Recruit and Retain: The Future of Education

Teacher Shortages in the Far West

An NBC News article details just how far some western states need to look to fill their hardest to fill teaching positions ( Nevada's Clark County schools recently invited more than 80 professionals from the Philippines to join their team. The goal: to alleviate their special education teacher shortage. As Nevada's largest population center, Clark County is charged with educating a large portion of the state's school children, not an easy task when teachers are in short supply. Nevada's proportion of uncertified teachers was recently reported at 6.7%: far above the national average.

How is California faring? Washington? They're facing some serious struggles, too. In 2016, 23% of Washington districts reported they were in crisis mode (with most of the rest reporting they were struggling but getting by). Even Hawaii is feeling the heat.

Teacher shortages occur in some instructional areas more than others. While there are some national trends, there is also a lot of state to state variation. The following is a look at teacher shortages in the Far West.

California Teacher Shortage

In California, the following subjects were on the shortage list provided to the U.S. Department of Education during each reporting period between 2013-2014 and 2017-2018: English/drama/humanities, history/social Science, mathematics, computer education, science, and special education.

2.1% of California's teachers were uncertified, according to the most recent data available to the Learning Policy Institute in 2018.

In 2017, the Learning Policy Institute took an in-depth look at California districts and the shortages they were facing ( Among the conclusions: Hiring was a challenge, but all districts were not equally impacted. California had taken steps to alleviate the problem, but it would likely take several years for current efforts to reach fruition.

Hawaii Teacher Shortage

Hawaii reported the following disciplines as shortage areas during every cycle from 2013-2014 to 2017-2018: English/reading, science, special education, and technical/ vocational education. The list grew a little across the years; Hawaiian and Hawaiian Immersion entered the list in 2015-2016.

Hawaii’s use of uncertified teachers is also above the national average (

Hawaii is an ‘import state’ with regard to educators, and remoteness/ isolation have frequently played a role in teacher retention.

Nevada Teacher Shortage

Nevada, as one might expect, has reported a lengthy list of shortage areas each year in the recent past. The following appeared each year between 2014-2015 and 2017-2018: art, music, elementary education, preschool (or pre-kindergarten), English (or language arts). This is in addition to mathematics, English as a Second language, and various science disciplines, foreign languages, and special education classifications. Grade levels cited vary some from year to year. Some years both elementary and secondary art are noted as shortage areas; other years, only secondary art.

Nevada is quite specific about what its schools are struggling to find. Annual shortage lists tend to include some career-related fields and some uncommon teaching fields – e.g. ornamental horticulture, ethnic dance – but it changes from year to year which ones make the cut!

Oregon Teacher Shortage

Oregon’s official list of shortage teaching fields for 2013-2014 through 2017-2018 largely mirrors that of nationally recognized shortage areas.

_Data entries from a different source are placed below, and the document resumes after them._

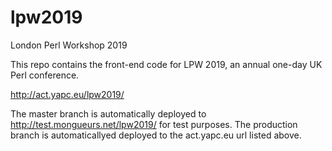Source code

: # lpw2019
London Perl Workshop 2019

This repo contains the front-end code for LPW 2019, an annual one-day UK Perl conference.

http://act.yapc.eu/lpw2019/

The master branch is automatically deployed to http://test.mongueurs.net/lpw2019/ for test purposes.
The production branch is automaticallyed deployed to the act.yapc.eu url listed above.

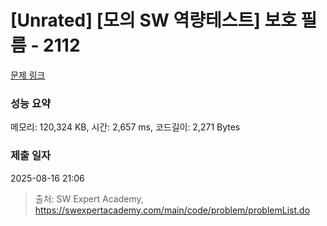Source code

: # [Unrated] [모의 SW 역량테스트] 보호 필름 - 2112 

[문제 링크](https://swexpertacademy.com/main/code/problem/problemDetail.do?contestProbId=AV5V1SYKAaUDFAWu) 

### 성능 요약

메모리: 120,324 KB, 시간: 2,657 ms, 코드길이: 2,271 Bytes

### 제출 일자

2025-08-16 21:06



> 출처: SW Expert Academy, https://swexpertacademy.com/main/code/problem/problemList.do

Instructional areas include bilingual/English language learner, mathematics, science, Spanish, and special education. Also designated were four counties: Gilliam County, Grant County, Lake County, and Sherman County.

Washington State Teacher Shortage

The following teaching areas have appeared on the list generated for the federal government each year from 2014-2015 through 2017-2018: special education, early childhood special education, English Language Learner, middle level math, science, and specific science disciplines, including Earth and space science. Bilingual education was added for 2015-2016. Perhaps a bigger surprise: elementary education appeared on the list in 2017-2018.

Washington has an Educator Retooling Conditional Scholarship Program to help certified teachers earn additional credentials in shortage areas; elementary education is among the fields noted ( Early childhood education and environmental sustainability education are also on this list.

Special circumstances have contributed to elementary education becoming one of the areas of concern. The Office of the Superintendent of Public Instruction released shortage-related data for a period of several years, culminating with the 2015-2016 year. OSPI noted a general teaching shortage. They attributed the teacher shortage to a number of factors including declining enrollment in education programs but also to the implementation of full-day kindergarten and class-size reduction at the K-3 level. There were a number of teachers teaching out of area in this field (although not as many as in math or science). At that time, just 25% of respondents reported having implemented their K-3 class size reductions.

The Learning Policy Institute has noted Washington’s multi-faceted strategy for approaching its teaching shortage.

In 2016, Yakima and Wenatchee were most challenged with regard to having to hire unqualified teachers.

Notably, 2.7% of human resource directors statewide responded that they were doing just fine – not experience hiring-related struggles.

Alaska Teacher Shortage

Alaska reported shortages by school district in 2017-2018. In a land as remote and chilly, it’s no surprise that location plays a big role.

Between 2013-2014 and 2016-2017, mathematics, social studies, science, and special education made the teaching area shortage list.

A majority of Alaska teachers are educated in the lower 48. They’re feeling the effects of nationwide shortage.